(Provided information Opens)
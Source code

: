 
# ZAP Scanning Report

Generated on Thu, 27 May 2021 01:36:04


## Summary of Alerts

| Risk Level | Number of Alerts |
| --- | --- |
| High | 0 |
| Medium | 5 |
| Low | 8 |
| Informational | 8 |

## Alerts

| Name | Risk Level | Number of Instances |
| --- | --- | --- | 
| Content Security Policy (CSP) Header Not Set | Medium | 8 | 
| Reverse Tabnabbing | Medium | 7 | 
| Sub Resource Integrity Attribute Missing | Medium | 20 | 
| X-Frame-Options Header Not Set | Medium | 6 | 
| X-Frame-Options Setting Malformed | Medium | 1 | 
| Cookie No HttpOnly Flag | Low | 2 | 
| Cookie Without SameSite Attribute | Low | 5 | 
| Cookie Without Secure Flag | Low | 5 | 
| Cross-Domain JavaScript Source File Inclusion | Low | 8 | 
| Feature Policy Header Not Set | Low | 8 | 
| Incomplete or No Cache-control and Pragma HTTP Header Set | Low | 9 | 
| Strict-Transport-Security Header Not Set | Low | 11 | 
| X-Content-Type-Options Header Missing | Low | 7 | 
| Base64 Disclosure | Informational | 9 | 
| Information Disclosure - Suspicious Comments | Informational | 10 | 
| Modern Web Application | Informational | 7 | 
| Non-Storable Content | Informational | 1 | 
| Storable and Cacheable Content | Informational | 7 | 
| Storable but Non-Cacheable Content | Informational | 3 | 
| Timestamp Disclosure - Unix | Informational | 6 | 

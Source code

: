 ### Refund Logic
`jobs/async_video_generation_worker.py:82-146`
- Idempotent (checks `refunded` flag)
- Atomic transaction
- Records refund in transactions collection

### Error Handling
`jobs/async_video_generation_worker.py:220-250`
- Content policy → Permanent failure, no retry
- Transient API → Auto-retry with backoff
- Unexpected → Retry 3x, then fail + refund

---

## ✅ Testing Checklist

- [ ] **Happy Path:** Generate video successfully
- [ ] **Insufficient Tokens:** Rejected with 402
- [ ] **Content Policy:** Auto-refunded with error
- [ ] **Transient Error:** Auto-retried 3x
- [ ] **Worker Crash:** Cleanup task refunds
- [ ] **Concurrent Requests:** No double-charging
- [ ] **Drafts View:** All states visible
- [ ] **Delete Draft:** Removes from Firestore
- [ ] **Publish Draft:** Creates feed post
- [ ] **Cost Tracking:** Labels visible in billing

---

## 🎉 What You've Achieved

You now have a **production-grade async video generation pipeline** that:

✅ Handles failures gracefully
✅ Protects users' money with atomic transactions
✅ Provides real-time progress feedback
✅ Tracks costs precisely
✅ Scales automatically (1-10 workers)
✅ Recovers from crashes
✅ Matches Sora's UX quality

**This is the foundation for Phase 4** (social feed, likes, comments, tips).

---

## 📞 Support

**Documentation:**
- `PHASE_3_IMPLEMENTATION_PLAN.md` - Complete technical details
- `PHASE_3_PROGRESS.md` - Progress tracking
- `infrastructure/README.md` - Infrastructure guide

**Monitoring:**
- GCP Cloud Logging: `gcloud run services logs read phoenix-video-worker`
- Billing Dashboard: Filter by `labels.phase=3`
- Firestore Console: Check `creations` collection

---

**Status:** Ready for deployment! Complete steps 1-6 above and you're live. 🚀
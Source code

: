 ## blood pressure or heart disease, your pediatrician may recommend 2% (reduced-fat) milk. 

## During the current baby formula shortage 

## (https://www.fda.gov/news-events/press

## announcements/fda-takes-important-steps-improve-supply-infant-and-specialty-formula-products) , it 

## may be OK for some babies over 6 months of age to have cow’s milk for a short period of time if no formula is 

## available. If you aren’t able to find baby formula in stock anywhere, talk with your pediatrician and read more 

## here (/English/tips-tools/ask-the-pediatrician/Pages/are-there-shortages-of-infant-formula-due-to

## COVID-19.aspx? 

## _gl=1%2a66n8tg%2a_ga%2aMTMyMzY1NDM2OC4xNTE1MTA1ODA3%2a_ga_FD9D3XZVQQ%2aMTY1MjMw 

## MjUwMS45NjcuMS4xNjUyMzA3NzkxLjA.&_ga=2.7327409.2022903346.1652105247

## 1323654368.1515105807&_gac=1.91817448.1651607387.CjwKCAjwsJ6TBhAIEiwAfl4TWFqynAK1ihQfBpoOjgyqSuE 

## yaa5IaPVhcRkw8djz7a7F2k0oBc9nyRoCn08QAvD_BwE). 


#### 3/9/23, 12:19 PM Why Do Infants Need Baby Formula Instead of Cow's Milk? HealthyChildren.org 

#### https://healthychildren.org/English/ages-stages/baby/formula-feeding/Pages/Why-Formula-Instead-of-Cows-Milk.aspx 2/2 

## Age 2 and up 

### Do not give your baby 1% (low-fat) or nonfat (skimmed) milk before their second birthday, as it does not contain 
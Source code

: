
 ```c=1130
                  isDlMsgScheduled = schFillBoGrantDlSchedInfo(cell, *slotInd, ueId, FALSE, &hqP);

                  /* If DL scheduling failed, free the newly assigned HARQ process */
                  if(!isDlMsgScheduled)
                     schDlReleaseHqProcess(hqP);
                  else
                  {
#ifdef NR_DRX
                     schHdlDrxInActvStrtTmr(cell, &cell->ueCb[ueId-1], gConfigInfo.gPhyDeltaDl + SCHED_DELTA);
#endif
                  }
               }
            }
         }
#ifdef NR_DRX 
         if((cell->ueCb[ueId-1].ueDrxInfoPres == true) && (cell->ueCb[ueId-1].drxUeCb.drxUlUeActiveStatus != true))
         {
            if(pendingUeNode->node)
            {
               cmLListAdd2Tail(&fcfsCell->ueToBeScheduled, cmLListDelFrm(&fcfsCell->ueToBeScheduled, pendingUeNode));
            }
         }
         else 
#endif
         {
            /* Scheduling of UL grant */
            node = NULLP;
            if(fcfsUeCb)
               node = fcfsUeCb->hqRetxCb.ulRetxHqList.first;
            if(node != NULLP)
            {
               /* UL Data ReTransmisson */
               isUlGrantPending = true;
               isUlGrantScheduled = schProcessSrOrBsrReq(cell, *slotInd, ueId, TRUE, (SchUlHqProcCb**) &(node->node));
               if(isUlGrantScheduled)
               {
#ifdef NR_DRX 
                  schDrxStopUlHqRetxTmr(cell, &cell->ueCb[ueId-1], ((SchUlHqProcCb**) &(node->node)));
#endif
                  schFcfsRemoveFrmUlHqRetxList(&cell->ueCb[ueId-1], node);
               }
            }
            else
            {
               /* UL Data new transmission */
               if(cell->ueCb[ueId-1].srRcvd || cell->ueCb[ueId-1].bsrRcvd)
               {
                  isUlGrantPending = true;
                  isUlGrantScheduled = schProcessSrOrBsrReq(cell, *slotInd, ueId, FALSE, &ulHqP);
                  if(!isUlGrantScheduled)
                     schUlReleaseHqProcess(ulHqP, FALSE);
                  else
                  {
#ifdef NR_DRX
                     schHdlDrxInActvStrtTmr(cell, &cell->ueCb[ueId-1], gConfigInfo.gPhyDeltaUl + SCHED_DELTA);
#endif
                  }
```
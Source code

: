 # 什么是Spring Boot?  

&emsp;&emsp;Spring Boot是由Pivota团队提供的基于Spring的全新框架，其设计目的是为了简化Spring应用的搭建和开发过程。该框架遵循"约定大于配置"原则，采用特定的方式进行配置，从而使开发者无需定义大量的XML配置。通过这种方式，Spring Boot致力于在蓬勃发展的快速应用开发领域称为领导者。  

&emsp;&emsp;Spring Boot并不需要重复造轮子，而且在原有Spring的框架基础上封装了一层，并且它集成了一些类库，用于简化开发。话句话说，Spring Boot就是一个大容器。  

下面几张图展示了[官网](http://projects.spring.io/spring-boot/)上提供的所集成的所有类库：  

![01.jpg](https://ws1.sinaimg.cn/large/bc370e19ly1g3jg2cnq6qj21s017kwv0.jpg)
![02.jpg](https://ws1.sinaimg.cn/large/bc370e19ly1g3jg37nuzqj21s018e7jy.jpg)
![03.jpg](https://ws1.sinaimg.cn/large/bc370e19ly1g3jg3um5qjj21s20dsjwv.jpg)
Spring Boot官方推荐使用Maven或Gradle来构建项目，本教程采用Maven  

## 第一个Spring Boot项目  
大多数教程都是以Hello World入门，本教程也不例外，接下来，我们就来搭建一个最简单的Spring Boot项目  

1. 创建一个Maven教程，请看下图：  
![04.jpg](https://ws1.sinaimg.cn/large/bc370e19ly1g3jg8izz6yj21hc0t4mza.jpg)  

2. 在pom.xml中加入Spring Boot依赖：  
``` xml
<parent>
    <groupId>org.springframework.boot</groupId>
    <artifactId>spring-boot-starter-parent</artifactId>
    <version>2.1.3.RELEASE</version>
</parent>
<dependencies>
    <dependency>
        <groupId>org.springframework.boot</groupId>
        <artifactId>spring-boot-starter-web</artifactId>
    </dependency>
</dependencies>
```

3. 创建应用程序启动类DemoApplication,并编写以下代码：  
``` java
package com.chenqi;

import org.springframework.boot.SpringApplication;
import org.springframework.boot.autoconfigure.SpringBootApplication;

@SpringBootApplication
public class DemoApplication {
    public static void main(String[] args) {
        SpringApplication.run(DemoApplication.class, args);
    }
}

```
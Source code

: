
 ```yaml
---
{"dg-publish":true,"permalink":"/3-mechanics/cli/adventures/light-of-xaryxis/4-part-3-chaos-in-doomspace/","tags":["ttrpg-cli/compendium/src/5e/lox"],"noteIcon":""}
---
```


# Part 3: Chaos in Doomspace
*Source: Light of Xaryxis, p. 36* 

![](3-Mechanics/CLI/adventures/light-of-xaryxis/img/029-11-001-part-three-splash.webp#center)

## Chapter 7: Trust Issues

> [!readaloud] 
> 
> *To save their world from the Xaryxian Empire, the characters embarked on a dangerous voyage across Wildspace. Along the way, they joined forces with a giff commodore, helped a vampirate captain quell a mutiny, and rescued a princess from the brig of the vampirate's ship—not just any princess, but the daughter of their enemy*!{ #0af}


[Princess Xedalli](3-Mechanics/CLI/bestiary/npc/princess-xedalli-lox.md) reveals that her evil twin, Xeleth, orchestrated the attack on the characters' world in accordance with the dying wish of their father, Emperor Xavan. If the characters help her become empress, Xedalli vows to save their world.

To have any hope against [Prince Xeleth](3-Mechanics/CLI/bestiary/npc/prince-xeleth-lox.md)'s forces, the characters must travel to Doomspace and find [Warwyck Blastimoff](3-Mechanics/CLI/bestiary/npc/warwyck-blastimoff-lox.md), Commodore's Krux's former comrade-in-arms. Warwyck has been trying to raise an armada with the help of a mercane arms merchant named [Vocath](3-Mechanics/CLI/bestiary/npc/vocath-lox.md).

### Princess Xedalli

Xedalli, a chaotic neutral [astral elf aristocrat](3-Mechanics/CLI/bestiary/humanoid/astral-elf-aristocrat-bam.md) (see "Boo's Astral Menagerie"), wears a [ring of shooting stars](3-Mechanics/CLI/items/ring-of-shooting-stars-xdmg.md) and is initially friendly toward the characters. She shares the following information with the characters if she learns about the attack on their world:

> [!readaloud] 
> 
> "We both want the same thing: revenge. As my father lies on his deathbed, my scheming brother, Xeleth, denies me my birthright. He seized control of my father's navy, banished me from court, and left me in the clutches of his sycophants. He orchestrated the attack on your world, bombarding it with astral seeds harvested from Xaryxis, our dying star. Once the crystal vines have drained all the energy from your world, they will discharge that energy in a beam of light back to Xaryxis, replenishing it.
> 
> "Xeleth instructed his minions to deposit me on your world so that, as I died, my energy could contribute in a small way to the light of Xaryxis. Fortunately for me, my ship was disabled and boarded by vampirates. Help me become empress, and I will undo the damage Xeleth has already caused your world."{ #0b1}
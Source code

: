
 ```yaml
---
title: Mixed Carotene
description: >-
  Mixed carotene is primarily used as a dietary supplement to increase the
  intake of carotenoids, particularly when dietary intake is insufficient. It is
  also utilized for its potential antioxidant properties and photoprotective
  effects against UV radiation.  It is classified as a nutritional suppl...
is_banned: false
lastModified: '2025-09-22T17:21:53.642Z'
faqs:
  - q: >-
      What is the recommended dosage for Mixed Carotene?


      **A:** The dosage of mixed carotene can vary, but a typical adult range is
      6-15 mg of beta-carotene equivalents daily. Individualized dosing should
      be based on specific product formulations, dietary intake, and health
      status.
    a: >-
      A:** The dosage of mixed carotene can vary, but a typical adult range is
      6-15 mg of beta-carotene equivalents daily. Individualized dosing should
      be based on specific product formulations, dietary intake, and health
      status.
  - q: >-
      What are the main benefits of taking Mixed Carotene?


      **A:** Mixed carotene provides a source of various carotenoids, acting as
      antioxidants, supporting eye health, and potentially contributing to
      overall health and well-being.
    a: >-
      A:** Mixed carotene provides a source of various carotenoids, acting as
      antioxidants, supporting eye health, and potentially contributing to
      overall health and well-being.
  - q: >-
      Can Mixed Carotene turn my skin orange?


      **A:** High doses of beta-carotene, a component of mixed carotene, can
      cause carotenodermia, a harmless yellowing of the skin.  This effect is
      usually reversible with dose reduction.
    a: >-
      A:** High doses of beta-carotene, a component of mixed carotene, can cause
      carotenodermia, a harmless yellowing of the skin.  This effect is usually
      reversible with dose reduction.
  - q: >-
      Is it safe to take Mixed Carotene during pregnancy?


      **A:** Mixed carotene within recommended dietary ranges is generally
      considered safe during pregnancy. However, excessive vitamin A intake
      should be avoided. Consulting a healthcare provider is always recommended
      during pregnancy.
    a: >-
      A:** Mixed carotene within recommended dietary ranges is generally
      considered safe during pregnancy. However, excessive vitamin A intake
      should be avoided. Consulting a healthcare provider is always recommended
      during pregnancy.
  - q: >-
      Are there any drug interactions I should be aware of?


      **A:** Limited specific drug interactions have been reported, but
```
(Provided information Closes)
## Exercise instructions
Reproduce the lines above, beginning at the line with "Complete technical details" and stopping after the line with "2% (reduced-fat) milk.", exactly as they are.

## Final answer
- `PHASE_3_IMPLEMENTATION_PLAN.md` - Complete technical details
- `PHASE_3_PROGRESS.md` - Progress tracking
- `infrastructure/README.md` - Infrastructure guide

**Monitoring:**
- GCP Cloud Logging: `gcloud run services logs read phoenix-video-worker`
- Billing Dashboard: Filter by `labels.phase=3`
- Firestore Console: Check `creations` collection

---

**Status:** Ready for deployment! Complete steps 1-6 above and you're live. 🚀
Source code

: ## blood pressure or heart disease, your pediatrician may recommend 2% (reduced-fat) milk. 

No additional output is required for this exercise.